**YOUR TASK**
In the records below, find the line containing "on multiple chains*" and the line containing "1. **A safety"; please repeat exactly the lines from one to the other, both included, and nothing more.

Data extracted from a collection:
# # # # #

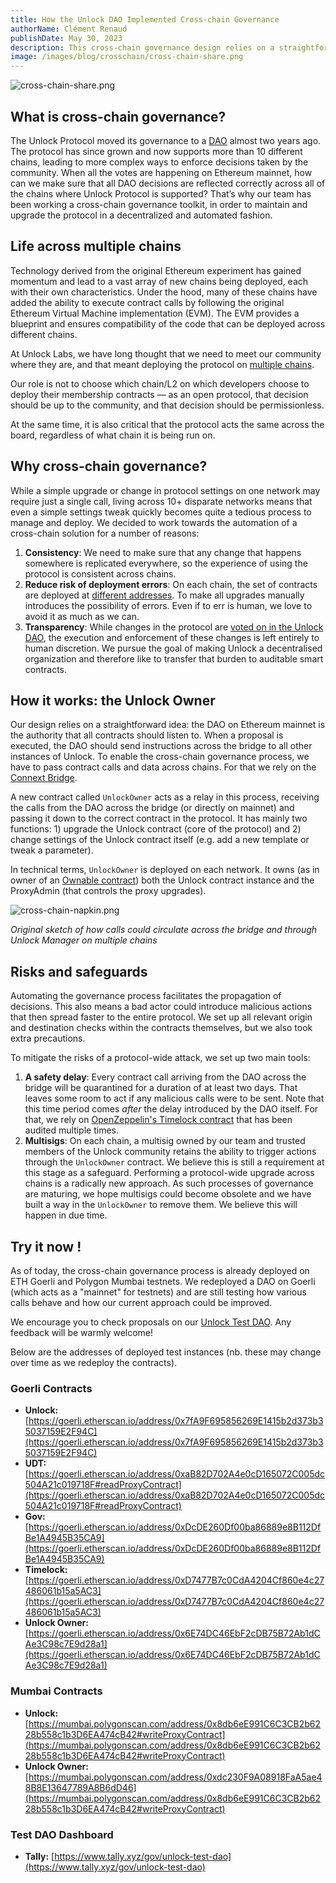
 ```yaml
---
title: How the Unlock DAO Implemented Cross-chain Governance
authorName: Clément Renaud
publishDate: May 30, 2023
description: This cross-chain governance design relies on a straightforward idea. The DAO on Ethereum mainnet is the authority that all contracts should listen to. When a proposal is executed, the DAO should send instructions, pass contract calls, and send data across a bridge to all other instances of the DAO on other chains.
image: /images/blog/crosschain/cross-chain-share.png
---
```


![cross-chain-share.png](/images/blog/crosschain/cross-chain-share.png)

## What is cross-chain governance?

The Unlock Protocol moved its governance to a [DAO](https://docs.unlock-protocol.com/governance/unlock-dao) almost two years ago. The protocol has since grown and now supports more than 10 different chains, leading to more complex ways to enforce decisions taken by the community. When all the votes are happening on Ethereum mainnet, how can we make sure that all DAO decisions are reflected correctly across all of the chains where Unlock Protocol is supported? That’s why our team has been working a cross-chain governance toolkit, in order to maintain and upgrade the protocol in a decentralized and automated fashion.

## Life across multiple chains

Technology derived from the original Ethereum experiment has gained momentum and lead to a vast array of new chains being deployed, each with their own characteristics. Under the hood, many of these chains have added the ability to execute contract calls by following the original Ethereum Virtual Machine implementation (EVM). The EVM provides a blueprint and ensures compatibility of the code that can be deployed across different chains.

At Unlock Labs, we have long thought that we need to meet our community where they are, and that meant deploying the protocol on [multiple chains](https://docs.unlock-protocol.com/core-protocol/unlock/networks). 

Our role is not to choose which chain/L2 on which developers choose to deploy their membership contracts — as an open protocol, that decision should be up to the community, and that decision should be permissionless. 

At the same time, it is also critical that the protocol acts the same across the board, regardless of what chain it is being run on.

## Why cross-chain governance?

While a simple upgrade or change in protocol settings on one network may require just a single call, living across 10+ disparate networks means that even a simple settings tweak quickly becomes quite a tedious process to manage and deploy. We decided to work towards the automation of a cross-chain solution for a number of reasons:

1. **Consistency**: We need to make sure that any change that happens somewhere is replicated everywhere, so the experience of using the protocol is consistent across chains.
2. **Reduce risk of deployment errors**: On each chain, the set of contracts are deployed at [different addresses](https://www.npmjs.com/package/@unlock-protocol/networks). To make all upgrades manually introduces the possibility of errors. Even if to err is human, we love to avoid it as much as we can.
3. **Transparency**: While changes in the protocol are [voted on in the Unlock DAO](https://unlock-protocol.com/guides/delegation/), the execution and enforcement of these changes is left entirely to human discretion. We pursue the goal of making Unlock a decentralised organization and therefore like to transfer that burden to auditable smart contracts.

## How it works: the Unlock Owner

Our design relies on a straightforward idea: the DAO on Ethereum mainnet is the authority that all contracts should listen to. When a proposal is executed, the DAO should send instructions across the bridge to all other instances of Unlock. To enable the cross-chain governance process, we have to pass contract calls and data across chains. For that we rely on the [Connext Bridge](https://www.connext.network/).

A new contract called `UnlockOwner` acts as a relay in this process, receiving the calls from the DAO across the bridge (or directly on mainnet) and passing it down to the correct contract in the protocol. It has mainly two functions: 1) upgrade the Unlock contract (core of the protocol) and 2) change settings of the Unlock contract itself (e.g. add a new template or tweak a parameter).

In technical terms, `UnlockOwner` is deployed on each network. It owns (as in owner of an [Ownable contract](https://docs.openzeppelin.com/contracts/4.x/access-control#ownership-and-ownable)) both the Unlock contract instance and the ProxyAdmin (that controls the proxy upgrades).

![cross-chain-napkin.png](/images/blog/crosschain/cross-chain-napkin.png)

*Original sketch of how calls could circulate across the bridge and through Unlock Manager on multiple chains*

## Risks and safeguards

Automating the governance process facilitates the propagation of decisions. This also means a bad actor could introduce malicious actions that then spread faster to the entire protocol. We set up all relevant origin and destination checks within the contracts themselves, but we also took extra precautions.

To mitigate the risks of a protocol-wide attack, we set up two main tools:

1. **A safety delay**: Every contract call arriving from the DAO across the bridge will be quarantined for a duration of at least two days. That leaves some room to act if any malicious calls were to be sent. Note that this time period comes *after* the delay introduced by the DAO itself. For that, we rely on [OpenZeppelin's Timelock contract](https://docs.openzeppelin.com/contracts/4.x/governance#timelock) that has been audited multiple times.
2. **Multisigs**: On each chain, a multisig owned by our team and trusted members of the Unlock community retains the ability to trigger actions through the `UnlockOwner` contract. We believe this is still a requirement at this stage as a safeguard. Performing a protocol-wide upgrade across chains is a radically new approach. As such processes of governance are maturing, we hope multisigs could become obsolete and we have built a way in the `UnlockOwner` to remove them. We believe this will happen in due time.

## Try it now !

As of today, the cross-chain governance process is already deployed on ETH Goerli and Polygon Mumbai testnets. We redeployed a DAO on Goerli (which acts as a "mainnet" for testnets) and are still testing how various calls behave and how our current approach could be improved. 

We encourage you to check proposals on our [Unlock Test DAO](https://www.tally.xyz/gov/unlock-test-dao). Any feedback will be warmly welcome!

Below are the addresses of deployed test instances (nb. these may change over time as we redeploy the contracts).

### Goerli Contracts

- **Unlock:** [https://goerli.etherscan.io/address/0x7fA9F695856269E1415b2d373b35037159E2F94C](https://goerli.etherscan.io/address/0x7fA9F695856269E1415b2d373b35037159E2F94C)
- **UDT:** [https://goerli.etherscan.io/address/0xaB82D702A4e0cD165072C005dc504A21c019718F#readProxyContract](https://goerli.etherscan.io/address/0xaB82D702A4e0cD165072C005dc504A21c019718F#readProxyContract)
- **Gov:** [https://goerli.etherscan.io/address/0xDcDE260Df00ba86889e8B112DfBe1A4945B35CA9](https://goerli.etherscan.io/address/0xDcDE260Df00ba86889e8B112DfBe1A4945B35CA9)
- **Timelock:** [https://goerli.etherscan.io/address/0xD7477B7c0CdA4204Cf860e4c27486061b15a5AC3](https://goerli.etherscan.io/address/0xD7477B7c0CdA4204Cf860e4c27486061b15a5AC3)
- **Unlock Owner:** [https://goerli.etherscan.io/address/0x6E74DC46EbF2cDB75B72Ab1dCAe3C98c7E9d28a1](https://goerli.etherscan.io/address/0x6E74DC46EbF2cDB75B72Ab1dCAe3C98c7E9d28a1)

### Mumbai Contracts

- **Unlock:** [https://mumbai.polygonscan.com/address/0x8db6eE991C6C3CB2b6228b558c1b3D6EA474cB42#writeProxyContract](https://mumbai.polygonscan.com/address/0x8db6eE991C6C3CB2b6228b558c1b3D6EA474cB42#writeProxyContract)
- **Unlock Owner:** [https://mumbai.polygonscan.com/address/0xdc230F9A08918FaA5ae48B8E13647789A8B6dD46](https://mumbai.polygonscan.com/address/0x8db6eE991C6C3CB2b6228b558c1b3D6EA474cB42#writeProxyContract)

### Test DAO Dashboard

- **Tally:** [https://www.tally.xyz/gov/unlock-test-dao](https://www.tally.xyz/gov/unlock-test-dao)

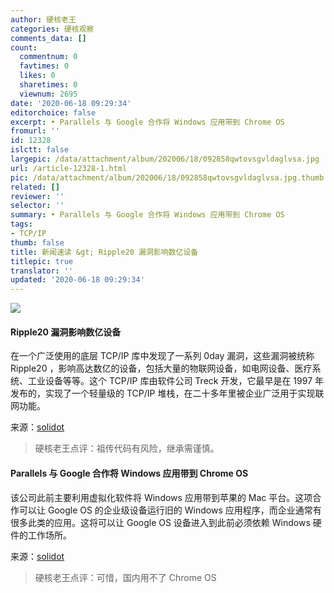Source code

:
 ```yaml
---
author: 硬核老王
categories: 硬核观察
comments_data: []
count:
  commentnum: 0
  favtimes: 0
  likes: 0
  sharetimes: 0
  viewnum: 2695
date: '2020-06-18 09:29:34'
editorchoice: false
excerpt: • Parallels 与 Google 合作将 Windows 应用带到 Chrome OS
fromurl: ''
id: 12328
islctt: false
largepic: /data/attachment/album/202006/18/092858qwtovsgvldaglvsa.jpg
url: /article-12328-1.html
pic: /data/attachment/album/202006/18/092858qwtovsgvldaglvsa.jpg.thumb.jpg
related: []
reviewer: ''
selector: ''
summary: • Parallels 与 Google 合作将 Windows 应用带到 Chrome OS
tags:
- TCP/IP
thumb: false
title: 新闻速读 &gt; Ripple20 漏洞影响数亿设备
titlepic: true
translator: ''
updated: '2020-06-18 09:29:34'
---
```


![](/data/attachment/album/202006/18/092858qwtovsgvldaglvsa.jpg)


#### Ripple20 漏洞影响数亿设备


在一个广泛使用的底层 TCP/IP 库中发现了一系列 0day 漏洞，这些漏洞被统称 Ripple20 ，影响高达数亿的设备，包括大量的物联网设备，如电网设备、医疗系统、工业设备等等。这个 TCP/IP 库由软件公司 Treck 开发，它最早是在 1997 年发布的，实现了一个轻量级的 TCP/IP 堆栈，在二十多年里被企业广泛用于实现联网功能。


来源：[solidot](https://www.solidot.org/story?sid=64693)



> 
> 硬核老王点评：祖传代码有风险，继承需谨慎。
> 
> 
> 


#### Parallels 与 Google 合作将 Windows 应用带到 Chrome OS


该公司此前主要利用虚拟化软件将 Windows 应用带到苹果的 Mac 平台。这项合作可以让 Google OS 的企业级设备运行旧的 Windows 应用程序，而企业通常有很多此类的应用。这将可以让 Google OS 设备进入到此前必须依赖 Windows 硬件的工作场所。


来源：[solidot](https://www.solidot.org/story?sid=64692)



> 
> 硬核老王点评：可惜，国内用不了 Chrome OS
> 
> 
>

# # # # #

**ANSWER SPACE**
*Original sketch of how calls could circulate across the bridge and through Unlock Manager on multiple chains*

## Risks and safeguards

Automating the governance process facilitates the propagation of decisions. This also means a bad actor could introduce malicious actions that then spread faster to the entire protocol. We set up all relevant origin and destination checks within the contracts themselves, but we also took extra precautions.

To mitigate the risks of a protocol-wide attack, we set up two main tools:

1. **A safety delay**: Every contract call arriving from the DAO across the bridge will be quarantined for a duration of at least two days. That leaves some room to act if any malicious calls were to be sent. Note that this time period comes *after* the delay introduced by the DAO itself. For that, we rely on [OpenZeppelin's Timelock contract](https://docs.openzeppelin.com/contracts/4.x/governance#timelock) that has been audited multiple times.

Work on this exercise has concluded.